ERP Systems ERP Systems










 

How does an ERP system make it all happen?

The essence of it is the fundamental premise that the whole being greater than the sum of its parts. The traditional application systems, which the organizations generally employ, treat each transaction separately. For an ERP, it stops treating these transactions separately as stand-alone activities and considers them to be the part of the inter-linked processes that make up the business.

Almost all the typical application systems are nothing but the data manipulation tools. They store data, process them and present them in the appropriate form whenever requested by the user. An ERP system also does the same thing, but in a different manner. There are hundreds of such data tables, which store data generated as a result of diverse transaction, but they are not confined to any departmental or functional boundaries, rather integrated to be used by multiple users, for multiple purposes and at multiple places.

An ERP system is not only the integration of various organization processes. Any system has to possess few key characteristics to qualify for a true ERP solution. These features are:

Flexibility: An ERP system should be flexible to respond to the changing needs of an enterprise. The client server technology enables ERP to run across various data base back ends through Open Data Base Connectivity (ODBC).

Modular & Open: ERP system has to have an open system architecture. This means that any module can be interfaced or detached whenever required without affecting the other modules. It should support multiple hardware platforms for the companies having heterogeneous collection of systems.
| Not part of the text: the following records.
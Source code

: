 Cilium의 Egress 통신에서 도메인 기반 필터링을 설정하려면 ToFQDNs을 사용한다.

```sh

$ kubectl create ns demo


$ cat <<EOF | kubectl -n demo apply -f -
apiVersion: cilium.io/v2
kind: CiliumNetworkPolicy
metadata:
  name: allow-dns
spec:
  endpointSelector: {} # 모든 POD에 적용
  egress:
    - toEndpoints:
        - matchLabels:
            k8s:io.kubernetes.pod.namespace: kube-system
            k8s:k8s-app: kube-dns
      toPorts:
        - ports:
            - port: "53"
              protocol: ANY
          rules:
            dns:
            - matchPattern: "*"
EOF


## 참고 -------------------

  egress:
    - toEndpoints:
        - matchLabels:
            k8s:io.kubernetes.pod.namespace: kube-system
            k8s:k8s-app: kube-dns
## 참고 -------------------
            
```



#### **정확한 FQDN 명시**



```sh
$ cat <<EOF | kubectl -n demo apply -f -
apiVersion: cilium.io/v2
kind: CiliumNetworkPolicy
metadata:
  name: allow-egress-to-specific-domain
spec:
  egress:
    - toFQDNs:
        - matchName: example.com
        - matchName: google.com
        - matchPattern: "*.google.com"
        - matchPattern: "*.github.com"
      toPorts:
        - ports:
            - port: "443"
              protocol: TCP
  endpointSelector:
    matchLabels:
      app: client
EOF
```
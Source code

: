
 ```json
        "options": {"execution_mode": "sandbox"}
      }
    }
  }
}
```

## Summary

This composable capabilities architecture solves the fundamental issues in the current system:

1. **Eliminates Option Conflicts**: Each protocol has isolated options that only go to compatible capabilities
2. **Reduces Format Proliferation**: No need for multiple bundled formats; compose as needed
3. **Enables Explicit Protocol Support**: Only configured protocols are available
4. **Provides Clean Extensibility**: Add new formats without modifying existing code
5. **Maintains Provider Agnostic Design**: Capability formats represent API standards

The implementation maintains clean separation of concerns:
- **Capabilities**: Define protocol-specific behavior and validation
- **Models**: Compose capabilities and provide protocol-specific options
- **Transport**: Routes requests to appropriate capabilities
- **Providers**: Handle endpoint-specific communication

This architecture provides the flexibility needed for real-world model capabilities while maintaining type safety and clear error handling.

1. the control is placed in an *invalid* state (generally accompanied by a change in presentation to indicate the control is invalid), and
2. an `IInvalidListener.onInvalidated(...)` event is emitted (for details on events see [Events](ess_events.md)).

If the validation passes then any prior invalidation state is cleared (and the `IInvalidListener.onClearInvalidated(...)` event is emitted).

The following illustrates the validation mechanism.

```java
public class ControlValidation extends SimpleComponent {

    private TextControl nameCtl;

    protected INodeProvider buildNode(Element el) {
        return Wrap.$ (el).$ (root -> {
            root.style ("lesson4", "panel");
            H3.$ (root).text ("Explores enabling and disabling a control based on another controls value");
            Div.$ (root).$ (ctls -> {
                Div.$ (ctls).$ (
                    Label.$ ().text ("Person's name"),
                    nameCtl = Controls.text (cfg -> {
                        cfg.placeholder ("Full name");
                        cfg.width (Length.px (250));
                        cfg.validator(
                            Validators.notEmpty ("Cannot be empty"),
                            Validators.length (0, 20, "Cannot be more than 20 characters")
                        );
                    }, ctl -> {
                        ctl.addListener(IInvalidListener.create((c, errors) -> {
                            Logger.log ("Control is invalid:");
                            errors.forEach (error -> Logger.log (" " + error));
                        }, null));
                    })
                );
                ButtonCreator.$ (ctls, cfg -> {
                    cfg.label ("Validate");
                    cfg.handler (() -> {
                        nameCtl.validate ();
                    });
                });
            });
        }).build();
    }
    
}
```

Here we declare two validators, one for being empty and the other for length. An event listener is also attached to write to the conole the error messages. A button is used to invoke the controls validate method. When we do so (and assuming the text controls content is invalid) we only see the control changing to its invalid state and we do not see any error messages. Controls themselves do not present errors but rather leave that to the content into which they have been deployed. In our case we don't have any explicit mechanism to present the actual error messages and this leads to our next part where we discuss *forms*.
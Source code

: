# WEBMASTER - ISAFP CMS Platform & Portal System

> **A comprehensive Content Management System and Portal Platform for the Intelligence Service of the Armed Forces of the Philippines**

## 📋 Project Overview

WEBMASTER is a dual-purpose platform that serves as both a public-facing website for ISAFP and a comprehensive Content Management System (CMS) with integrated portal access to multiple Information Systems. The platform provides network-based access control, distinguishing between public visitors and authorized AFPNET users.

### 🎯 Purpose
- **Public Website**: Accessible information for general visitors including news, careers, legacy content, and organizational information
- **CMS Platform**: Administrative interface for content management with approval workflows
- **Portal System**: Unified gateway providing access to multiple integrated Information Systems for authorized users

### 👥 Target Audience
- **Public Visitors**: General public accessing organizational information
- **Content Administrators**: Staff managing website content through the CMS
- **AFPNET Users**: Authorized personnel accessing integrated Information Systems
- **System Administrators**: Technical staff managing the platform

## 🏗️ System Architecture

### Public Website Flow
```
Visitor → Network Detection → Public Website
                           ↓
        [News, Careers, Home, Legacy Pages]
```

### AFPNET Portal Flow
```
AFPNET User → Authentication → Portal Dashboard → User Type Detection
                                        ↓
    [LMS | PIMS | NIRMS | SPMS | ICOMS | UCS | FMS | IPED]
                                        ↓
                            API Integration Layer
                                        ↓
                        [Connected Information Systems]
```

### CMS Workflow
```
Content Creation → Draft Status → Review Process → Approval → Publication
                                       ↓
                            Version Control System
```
It must support some third party add-ons also.

Comprehensive: It should be able to support variety of organizational functions and must be suitable for a wide range of business organizations.

Beyond The Company: It should not be confined to the organizational boundaries, rather support the on-line connectivity to the other business entities of the organization.

Simulation of Reality: Last but not the least, it must simulate the reality of business processes on the computers. In no way it should have the control beyond the business processes and it must be able to assign accountabilities to the users controlling the system.